The internet seems obsessed with the pending reforms included in Senate Bill 863, which received yet another amendment (its sixth) just yesterday. Coverage extends to all aspects of the bill, from the hired protestors outside of Senator Kevin de Leon’s office to speculation that Governor Brown is supporting the reform in exchange for some slack from the business community in getting Proposition 30 passed.
And the comments… oh the comments! Every online article is loaded with comment after comment of pure venom, with claims ranging from “the reform bill will prevent attorneys from representing injured workers” to critiques of a subsection which will require the euthanasia of injured workers with a predicted treatment cost over $75.36 (I made that one up, but it wouldn’t surprise me to see a commenter make a claim to that effect).
Your humble blogger is inclined to take a more relaxed approach. If these reforms become law, we can all review them and plan accordingly for the new claims that arise. If the reforms do not become law, then all of this frustration and furious typing away our respective hopes and fears will be for nothing.

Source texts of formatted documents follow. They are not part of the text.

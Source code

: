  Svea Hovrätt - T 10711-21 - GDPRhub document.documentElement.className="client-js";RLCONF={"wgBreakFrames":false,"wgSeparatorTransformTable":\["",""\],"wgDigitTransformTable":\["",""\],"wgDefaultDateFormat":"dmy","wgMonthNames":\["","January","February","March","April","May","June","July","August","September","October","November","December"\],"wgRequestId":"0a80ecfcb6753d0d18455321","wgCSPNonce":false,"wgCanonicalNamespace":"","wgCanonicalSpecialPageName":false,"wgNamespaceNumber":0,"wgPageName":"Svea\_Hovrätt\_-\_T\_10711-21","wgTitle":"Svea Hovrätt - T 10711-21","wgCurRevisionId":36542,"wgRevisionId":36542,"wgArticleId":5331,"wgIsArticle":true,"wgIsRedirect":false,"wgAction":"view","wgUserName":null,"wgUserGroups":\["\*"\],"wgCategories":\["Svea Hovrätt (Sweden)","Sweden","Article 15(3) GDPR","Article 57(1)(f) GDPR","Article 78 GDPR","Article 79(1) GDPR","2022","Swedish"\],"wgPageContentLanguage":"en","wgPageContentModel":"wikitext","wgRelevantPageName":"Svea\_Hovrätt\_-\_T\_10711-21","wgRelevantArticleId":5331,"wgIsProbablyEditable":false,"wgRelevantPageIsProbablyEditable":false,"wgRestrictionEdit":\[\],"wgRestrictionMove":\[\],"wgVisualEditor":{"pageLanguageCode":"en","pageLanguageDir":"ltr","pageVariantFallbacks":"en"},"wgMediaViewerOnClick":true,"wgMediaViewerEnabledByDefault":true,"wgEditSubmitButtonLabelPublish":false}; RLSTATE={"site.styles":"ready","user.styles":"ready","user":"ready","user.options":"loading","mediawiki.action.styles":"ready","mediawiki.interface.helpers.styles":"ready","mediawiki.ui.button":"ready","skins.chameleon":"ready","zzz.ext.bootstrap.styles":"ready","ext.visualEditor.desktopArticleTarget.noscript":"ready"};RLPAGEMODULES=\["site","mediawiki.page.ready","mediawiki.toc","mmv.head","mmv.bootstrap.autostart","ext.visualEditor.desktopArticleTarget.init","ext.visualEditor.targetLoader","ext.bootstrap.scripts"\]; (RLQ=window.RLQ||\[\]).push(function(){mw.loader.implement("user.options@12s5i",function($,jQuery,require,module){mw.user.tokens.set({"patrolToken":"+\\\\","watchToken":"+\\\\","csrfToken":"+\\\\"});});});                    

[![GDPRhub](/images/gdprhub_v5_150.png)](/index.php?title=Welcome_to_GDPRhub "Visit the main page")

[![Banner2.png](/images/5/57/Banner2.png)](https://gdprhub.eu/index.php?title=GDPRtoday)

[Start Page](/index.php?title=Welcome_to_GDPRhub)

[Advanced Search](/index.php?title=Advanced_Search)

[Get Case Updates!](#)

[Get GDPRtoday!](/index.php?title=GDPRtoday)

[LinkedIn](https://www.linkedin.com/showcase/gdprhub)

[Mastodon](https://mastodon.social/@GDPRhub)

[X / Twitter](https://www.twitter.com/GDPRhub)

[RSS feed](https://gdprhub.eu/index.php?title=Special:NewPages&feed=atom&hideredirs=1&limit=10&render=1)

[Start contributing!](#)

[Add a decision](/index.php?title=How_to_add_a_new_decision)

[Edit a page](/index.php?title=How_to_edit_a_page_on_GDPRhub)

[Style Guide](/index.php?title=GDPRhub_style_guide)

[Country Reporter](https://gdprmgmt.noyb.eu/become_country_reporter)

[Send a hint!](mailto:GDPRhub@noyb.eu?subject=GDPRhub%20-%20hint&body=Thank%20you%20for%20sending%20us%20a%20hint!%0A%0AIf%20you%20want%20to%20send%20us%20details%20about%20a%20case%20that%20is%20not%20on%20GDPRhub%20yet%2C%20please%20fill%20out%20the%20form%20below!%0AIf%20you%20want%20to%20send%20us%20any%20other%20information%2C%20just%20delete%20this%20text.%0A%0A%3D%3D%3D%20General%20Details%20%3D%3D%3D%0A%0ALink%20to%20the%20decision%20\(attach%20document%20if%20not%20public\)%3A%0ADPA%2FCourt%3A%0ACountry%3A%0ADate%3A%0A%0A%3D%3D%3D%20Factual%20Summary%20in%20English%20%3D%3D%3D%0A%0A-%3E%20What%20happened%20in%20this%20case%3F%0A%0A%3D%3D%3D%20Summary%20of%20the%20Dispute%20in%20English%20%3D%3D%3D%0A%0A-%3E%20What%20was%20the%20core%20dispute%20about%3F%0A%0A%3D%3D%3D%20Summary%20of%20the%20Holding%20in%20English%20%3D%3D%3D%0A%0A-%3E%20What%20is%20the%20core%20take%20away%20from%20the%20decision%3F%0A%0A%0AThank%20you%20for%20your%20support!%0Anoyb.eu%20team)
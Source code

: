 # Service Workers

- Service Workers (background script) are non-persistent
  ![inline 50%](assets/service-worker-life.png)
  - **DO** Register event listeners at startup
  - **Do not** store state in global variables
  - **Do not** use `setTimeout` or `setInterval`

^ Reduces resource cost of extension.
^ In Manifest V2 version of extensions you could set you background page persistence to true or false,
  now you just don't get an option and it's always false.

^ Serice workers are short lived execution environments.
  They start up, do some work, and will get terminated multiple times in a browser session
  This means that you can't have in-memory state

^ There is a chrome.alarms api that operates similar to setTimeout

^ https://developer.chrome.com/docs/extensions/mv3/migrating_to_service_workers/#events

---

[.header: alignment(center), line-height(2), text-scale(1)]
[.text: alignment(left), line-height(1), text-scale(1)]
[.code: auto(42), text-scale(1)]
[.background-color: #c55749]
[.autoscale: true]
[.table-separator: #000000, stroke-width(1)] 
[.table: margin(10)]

While the world focuses on the real life imitating a certain television series, your humble blogger has another story for you, small in its significance but of considerable utility in its duplication.
A small claims court Judge has ordered Michele Marquez, a (former?) Hacienda La Puente Unified School District child-development teacher, to pay $5,000 in restitution to the district. Claiming an injury in September 2010, she was placed on disability leave but was discovered to be working another job by the school district’s investigator.
Bear in mind, dear readers, this occurred in May of 2012, but the internet is a large place, and your humble blogger has only discovered this occurrence now.
California Small Claims Court is available for claims under $5,000 for any entity (not a natural person). And, any number of claims under $2,500 may be filed in a calendar year. Perhaps this is a venue that should be considered by insurers and self-insured employers alike?
After all, temporary disability caps out at just over $1,000 per week, so each claim could possibly reflect each payment made through the applicant’s fraud.
Sometimes the local law enforcement is not interested in pursuing fraudster workers – they are occasionally focused on uninsured employers or, sometimes, violent crime (who would a thunk it?). That doesn’t meant that an employer or insurer can’t attempt to recover their losses through other means. (No, dear readers, this is not an invitation to hire thugs and inflict new impairments on your workers. Let’s stay inside the law, shall we?)
Has anyone out there tried this crazy idea? Has there been any luck enforcing 104 small-claims court judgments for every payment of temporary disability ever made?
In any case, WCDefenseCA sends out a big “Huzzah!” to Hacienda La Puente Unified School District in refusing to eat unreasonable costs in this case. Employers and Insurers state-wide would do well to follow suit.
Fabulous! Love the creative ideas! Let the games begin! You know all the protesting is based on the supposition that apparently everyone is California will eventually be hurt at work! Notwithstanding the master of the obvious most folks have injuries based on a rel injury not suffering from bilateral arms bilateral knees, erectile dysfunction, Gerd, brain injures, headaches all resulting from lifting a big Mac at work (or in Calley on the way back from your QME exam because the QME evaluation caused the applicant to be hungry and therefore causing additional symptoms including gaining one pound which now the applicant demands gastric bypass) due to all of the above related compensable consequences (translation: money)!! This pretzel logic and blatant gaming of all that defies common sense when everyone knows what is really going on!!! Employers are not a source of never ending cash flow and the reality is that good people who do not game the system wind up unemployed due to their employer going out of business. Pathetic and sad. Remember the pigs get the slop and the hogs get nothing, but in California everyone is suffering because of the hogs. Maybe some of those protesters are hired because they lost their job due to the bankrupt employer or the employer left the state because of the cost of workers compensation claims.
Absolutely, Chris. And you know, that’s why you see the groups lining up the way they are. The unions can read the writing on the wall and have probably realized that the employers are going under, so they support these reforms. The applicants’ lawyers and the lien claimants are the ones wringing their little hands over this more than anyone else.
In any case, it should be interesting to see this thing play out and start working with some of the new tools if the Gov signs off.